(What the task asks)
Your output should be each line from the material below that has the word "OS에서".

(Extracted records)
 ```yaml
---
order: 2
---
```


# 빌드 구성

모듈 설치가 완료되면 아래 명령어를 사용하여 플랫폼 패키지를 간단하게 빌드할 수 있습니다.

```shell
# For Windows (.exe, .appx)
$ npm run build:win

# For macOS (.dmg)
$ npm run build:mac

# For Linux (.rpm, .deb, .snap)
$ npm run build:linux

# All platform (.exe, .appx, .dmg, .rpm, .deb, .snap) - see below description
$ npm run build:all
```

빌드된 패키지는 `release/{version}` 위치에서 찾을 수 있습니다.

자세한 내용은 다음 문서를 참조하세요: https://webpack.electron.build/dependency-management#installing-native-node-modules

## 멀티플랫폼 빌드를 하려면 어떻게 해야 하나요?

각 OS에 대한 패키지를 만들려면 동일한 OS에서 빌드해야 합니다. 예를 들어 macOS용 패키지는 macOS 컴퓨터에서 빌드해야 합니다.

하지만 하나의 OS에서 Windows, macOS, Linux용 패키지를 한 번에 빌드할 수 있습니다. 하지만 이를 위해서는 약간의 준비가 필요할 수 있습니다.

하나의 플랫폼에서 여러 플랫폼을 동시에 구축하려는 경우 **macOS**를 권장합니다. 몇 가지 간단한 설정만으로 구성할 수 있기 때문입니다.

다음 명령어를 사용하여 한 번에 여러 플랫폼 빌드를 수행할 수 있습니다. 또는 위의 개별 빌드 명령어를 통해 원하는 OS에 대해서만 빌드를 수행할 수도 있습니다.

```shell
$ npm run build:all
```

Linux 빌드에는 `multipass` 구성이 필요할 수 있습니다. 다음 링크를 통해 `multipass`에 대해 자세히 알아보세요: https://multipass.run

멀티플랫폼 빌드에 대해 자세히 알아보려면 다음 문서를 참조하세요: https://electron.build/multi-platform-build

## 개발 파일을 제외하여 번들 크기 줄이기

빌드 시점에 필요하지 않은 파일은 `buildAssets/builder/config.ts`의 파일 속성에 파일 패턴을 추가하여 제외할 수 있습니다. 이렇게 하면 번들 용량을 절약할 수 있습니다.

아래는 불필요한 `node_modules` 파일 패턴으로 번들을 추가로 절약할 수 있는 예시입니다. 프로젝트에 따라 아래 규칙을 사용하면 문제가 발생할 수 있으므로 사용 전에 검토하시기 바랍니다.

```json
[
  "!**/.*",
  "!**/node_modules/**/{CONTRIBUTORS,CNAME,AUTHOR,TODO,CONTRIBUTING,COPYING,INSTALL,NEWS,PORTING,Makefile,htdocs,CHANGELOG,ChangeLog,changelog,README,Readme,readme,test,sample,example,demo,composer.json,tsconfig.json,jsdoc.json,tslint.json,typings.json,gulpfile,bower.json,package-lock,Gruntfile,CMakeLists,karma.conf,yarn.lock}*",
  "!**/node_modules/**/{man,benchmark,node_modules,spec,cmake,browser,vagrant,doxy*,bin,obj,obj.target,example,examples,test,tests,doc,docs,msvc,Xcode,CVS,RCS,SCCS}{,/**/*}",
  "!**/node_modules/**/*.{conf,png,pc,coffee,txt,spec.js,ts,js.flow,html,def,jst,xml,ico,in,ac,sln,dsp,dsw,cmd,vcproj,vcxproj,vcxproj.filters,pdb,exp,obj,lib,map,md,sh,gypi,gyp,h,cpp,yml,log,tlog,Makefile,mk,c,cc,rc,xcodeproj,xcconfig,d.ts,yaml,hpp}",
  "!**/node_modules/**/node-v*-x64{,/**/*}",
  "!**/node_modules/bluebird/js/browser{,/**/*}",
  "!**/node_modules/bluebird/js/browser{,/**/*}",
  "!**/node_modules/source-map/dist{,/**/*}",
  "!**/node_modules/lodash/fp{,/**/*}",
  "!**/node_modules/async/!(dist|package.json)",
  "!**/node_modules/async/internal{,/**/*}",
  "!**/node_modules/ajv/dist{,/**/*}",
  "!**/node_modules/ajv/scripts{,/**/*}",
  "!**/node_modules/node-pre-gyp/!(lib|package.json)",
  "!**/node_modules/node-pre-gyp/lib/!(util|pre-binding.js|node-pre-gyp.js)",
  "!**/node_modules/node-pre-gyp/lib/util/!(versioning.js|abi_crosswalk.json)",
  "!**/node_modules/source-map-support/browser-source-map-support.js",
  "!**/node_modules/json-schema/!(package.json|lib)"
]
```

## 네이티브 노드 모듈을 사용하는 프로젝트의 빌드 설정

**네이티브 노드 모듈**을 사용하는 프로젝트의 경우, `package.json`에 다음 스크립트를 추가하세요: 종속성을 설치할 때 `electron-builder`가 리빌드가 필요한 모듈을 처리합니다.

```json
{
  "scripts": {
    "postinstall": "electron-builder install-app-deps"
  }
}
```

(Result of the task)
각 OS에 대한 패키지를 만들려면 동일한 OS에서 빌드해야 합니다. 예를 들어 macOS용 패키지는 macOS 컴퓨터에서 빌드해야 합니다.
하지만 하나의 OS에서 Windows, macOS, Linux용 패키지를 한 번에 빌드할 수 있습니다. 하지만 이를 위해서는 약간의 준비가 필요할 수 있습니다.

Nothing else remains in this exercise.